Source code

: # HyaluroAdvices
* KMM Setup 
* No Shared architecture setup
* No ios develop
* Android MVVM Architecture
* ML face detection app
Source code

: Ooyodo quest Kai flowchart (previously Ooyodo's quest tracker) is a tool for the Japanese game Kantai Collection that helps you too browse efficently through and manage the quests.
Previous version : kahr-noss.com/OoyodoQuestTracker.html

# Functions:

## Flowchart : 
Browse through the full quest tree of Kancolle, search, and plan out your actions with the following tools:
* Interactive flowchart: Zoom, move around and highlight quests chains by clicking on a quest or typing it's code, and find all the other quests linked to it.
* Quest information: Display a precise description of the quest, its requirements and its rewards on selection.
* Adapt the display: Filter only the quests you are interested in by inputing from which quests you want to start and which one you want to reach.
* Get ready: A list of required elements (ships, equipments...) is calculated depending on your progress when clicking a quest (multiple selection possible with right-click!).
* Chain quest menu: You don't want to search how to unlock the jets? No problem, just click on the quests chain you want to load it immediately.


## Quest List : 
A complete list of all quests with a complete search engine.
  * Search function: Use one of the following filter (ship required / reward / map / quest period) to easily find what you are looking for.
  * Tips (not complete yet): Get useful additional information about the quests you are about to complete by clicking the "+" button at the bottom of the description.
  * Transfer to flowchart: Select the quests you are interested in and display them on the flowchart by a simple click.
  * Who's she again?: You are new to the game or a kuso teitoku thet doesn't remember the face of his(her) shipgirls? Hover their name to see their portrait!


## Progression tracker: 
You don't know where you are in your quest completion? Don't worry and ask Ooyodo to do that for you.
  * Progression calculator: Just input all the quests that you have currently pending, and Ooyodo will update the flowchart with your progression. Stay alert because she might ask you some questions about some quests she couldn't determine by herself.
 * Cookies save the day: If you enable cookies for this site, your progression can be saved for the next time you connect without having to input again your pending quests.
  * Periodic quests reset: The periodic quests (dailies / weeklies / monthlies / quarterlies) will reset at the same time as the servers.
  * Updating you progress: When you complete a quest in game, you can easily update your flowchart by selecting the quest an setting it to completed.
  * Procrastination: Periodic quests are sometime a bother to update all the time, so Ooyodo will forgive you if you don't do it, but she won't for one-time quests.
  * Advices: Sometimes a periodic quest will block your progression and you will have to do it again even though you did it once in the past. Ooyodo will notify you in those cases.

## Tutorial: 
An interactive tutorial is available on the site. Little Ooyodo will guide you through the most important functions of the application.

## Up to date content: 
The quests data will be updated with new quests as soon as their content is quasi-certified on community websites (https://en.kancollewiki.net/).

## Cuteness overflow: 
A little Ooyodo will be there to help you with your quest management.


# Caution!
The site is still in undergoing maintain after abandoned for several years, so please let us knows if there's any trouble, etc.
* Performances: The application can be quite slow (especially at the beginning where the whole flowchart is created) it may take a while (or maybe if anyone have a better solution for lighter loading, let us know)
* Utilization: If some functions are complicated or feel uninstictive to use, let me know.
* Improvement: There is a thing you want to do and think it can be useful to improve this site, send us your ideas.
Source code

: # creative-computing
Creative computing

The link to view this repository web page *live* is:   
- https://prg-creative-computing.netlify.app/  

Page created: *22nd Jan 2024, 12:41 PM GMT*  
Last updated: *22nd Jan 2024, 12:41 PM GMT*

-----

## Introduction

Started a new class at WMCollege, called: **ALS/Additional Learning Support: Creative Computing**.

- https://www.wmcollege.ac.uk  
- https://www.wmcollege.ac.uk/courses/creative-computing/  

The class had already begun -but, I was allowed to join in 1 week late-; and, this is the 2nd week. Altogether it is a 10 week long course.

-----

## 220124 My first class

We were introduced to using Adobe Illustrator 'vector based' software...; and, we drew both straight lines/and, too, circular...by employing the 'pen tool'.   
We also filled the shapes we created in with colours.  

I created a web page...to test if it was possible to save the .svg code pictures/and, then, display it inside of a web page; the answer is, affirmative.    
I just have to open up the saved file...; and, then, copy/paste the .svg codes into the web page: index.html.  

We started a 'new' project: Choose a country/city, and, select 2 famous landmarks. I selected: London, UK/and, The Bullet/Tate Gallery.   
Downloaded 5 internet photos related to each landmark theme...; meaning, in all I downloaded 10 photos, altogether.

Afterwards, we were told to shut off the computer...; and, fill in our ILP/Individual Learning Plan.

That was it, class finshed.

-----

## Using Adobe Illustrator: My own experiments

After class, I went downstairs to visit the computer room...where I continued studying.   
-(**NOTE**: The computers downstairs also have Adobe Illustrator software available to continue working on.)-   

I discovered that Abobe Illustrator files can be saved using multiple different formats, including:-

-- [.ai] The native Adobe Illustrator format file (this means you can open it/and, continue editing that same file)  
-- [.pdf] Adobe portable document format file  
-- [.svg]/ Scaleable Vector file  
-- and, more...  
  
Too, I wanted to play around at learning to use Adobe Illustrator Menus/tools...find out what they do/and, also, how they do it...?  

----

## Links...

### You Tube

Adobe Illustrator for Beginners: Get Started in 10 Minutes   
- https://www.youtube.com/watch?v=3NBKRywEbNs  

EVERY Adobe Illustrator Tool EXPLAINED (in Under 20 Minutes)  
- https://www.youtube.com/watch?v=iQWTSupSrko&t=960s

+--

GOAL OF THE EXERCISE: Write the data out once more. Keep every word the same.

ANSWER FOR THIS EXERCISE:
Source code

: # HyaluroAdvices
* KMM Setup 
* No Shared architecture setup
* No ios develop
* Android MVVM Architecture
* ML face detection app
Source code

: Ooyodo quest Kai flowchart (previously Ooyodo's quest tracker) is a tool for the Japanese game Kantai Collection that helps you too browse efficently through and manage the quests.
Previous version : kahr-noss.com/OoyodoQuestTracker.html

# Functions:

## Flowchart : 
Browse through the full quest tree of Kancolle, search, and plan out your actions with the following tools:
* Interactive flowchart: Zoom, move around and highlight quests chains by clicking on a quest or typing it's code, and find all the other quests linked to it.
* Quest information: Display a precise description of the quest, its requirements and its rewards on selection.
* Adapt the display: Filter only the quests you are interested in by inputing from which quests you want to start and which one you want to reach.
* Get ready: A list of required elements (ships, equipments...) is calculated depending on your progress when clicking a quest (multiple selection possible with right-click!).
* Chain quest menu: You don't want to search how to unlock the jets? No problem, just click on the quests chain you want to load it immediately.


## Quest List : 
A complete list of all quests with a complete search engine.
  * Search function: Use one of the following filter (ship required / reward / map / quest period) to easily find what you are looking for.
  * Tips (not complete yet): Get useful additional information about the quests you are about to complete by clicking the "+" button at the bottom of the description.
  * Transfer to flowchart: Select the quests you are interested in and display them on the flowchart by a simple click.
  * Who's she again?: You are new to the game or a kuso teitoku thet doesn't remember the face of his(her) shipgirls? Hover their name to see their portrait!


## Progression tracker: 
You don't know where you are in your quest completion? Don't worry and ask Ooyodo to do that for you.
  * Progression calculator: Just input all the quests that you have currently pending, and Ooyodo will update the flowchart with your progression. Stay alert because she might ask you some questions about some quests she couldn't determine by herself.
 * Cookies save the day: If you enable cookies for this site, your progression can be saved for the next time you connect without having to input again your pending quests.
  * Periodic quests reset: The periodic quests (dailies / weeklies / monthlies / quarterlies) will reset at the same time as the servers.
  * Updating you progress: When you complete a quest in game, you can easily update your flowchart by selecting the quest an setting it to completed.
  * Procrastination: Periodic quests are sometime a bother to update all the time, so Ooyodo will forgive you if you don't do it, but she won't for one-time quests.
  * Advices: Sometimes a periodic quest will block your progression and you will have to do it again even though you did it once in the past. Ooyodo will notify you in those cases.

## Tutorial: 
An interactive tutorial is available on the site. Little Ooyodo will guide you through the most important functions of the application.

## Up to date content: 
The quests data will be updated with new quests as soon as their content is quasi-certified on community websites (https://en.kancollewiki.net/).

## Cuteness overflow: 
A little Ooyodo will be there to help you with your quest management.


# Caution!
The site is still in undergoing maintain after abandoned for several years, so please let us knows if there's any trouble, etc.
* Performances: The application can be quite slow (especially at the beginning where the whole flowchart is created) it may take a while (or maybe if anyone have a better solution for lighter loading, let us know)
* Utilization: If some functions are complicated or feel uninstictive to use, let me know.
* Improvement: There is a thing you want to do and think it can be useful to improve this site, send us your ideas.
Source code

: # creative-computing
Creative computing

The link to view this repository web page *live* is:   
- https://prg-creative-computing.netlify.app/  

Page created: *22nd Jan 2024, 12:41 PM GMT*  
Last updated: *22nd Jan 2024, 12:41 PM GMT*

-----

## Introduction

Started a new class at WMCollege, called: **ALS/Additional Learning Support: Creative Computing**.

- https://www.wmcollege.ac.uk  
- https://www.wmcollege.ac.uk/courses/creative-computing/  

The class had already begun -but, I was allowed to join in 1 week late-; and, this is the 2nd week. Altogether it is a 10 week long course.

-----

## 220124 My first class

We were introduced to using Adobe Illustrator 'vector based' software...; and, we drew both straight lines/and, too, circular...by employing the 'pen tool'.   
We also filled the shapes we created in with colours.  

I created a web page...to test if it was possible to save the .svg code pictures/and, then, display it inside of a web page; the answer is, affirmative.    
I just have to open up the saved file...; and, then, copy/paste the .svg codes into the web page: index.html.  

We started a 'new' project: Choose a country/city, and, select 2 famous landmarks. I selected: London, UK/and, The Bullet/Tate Gallery.   
Downloaded 5 internet photos related to each landmark theme...; meaning, in all I downloaded 10 photos, altogether.

Afterwards, we were told to shut off the computer...; and, fill in our ILP/Individual Learning Plan.

That was it, class finshed.

-----

## Using Adobe Illustrator: My own experiments

After class, I went downstairs to visit the computer room...where I continued studying.   
-(**NOTE**: The computers downstairs also have Adobe Illustrator software available to continue working on.)-   

I discovered that Abobe Illustrator files can be saved using multiple different formats, including:-

-- [.ai] The native Adobe Illustrator format file (this means you can open it/and, continue editing that same file)  
-- [.pdf] Adobe portable document format file  
-- [.svg]/ Scaleable Vector file  
-- and, more...  
  
Too, I wanted to play around at learning to use Adobe Illustrator Menus/tools...find out what they do/and, also, how they do it...?  

----

## Links...

### You Tube

Adobe Illustrator for Beginners: Get Started in 10 Minutes   
- https://www.youtube.com/watch?v=3NBKRywEbNs  

EVERY Adobe Illustrator Tool EXPLAINED (in Under 20 Minutes)  
- https://www.youtube.com/watch?v=iQWTSupSrko&t=960s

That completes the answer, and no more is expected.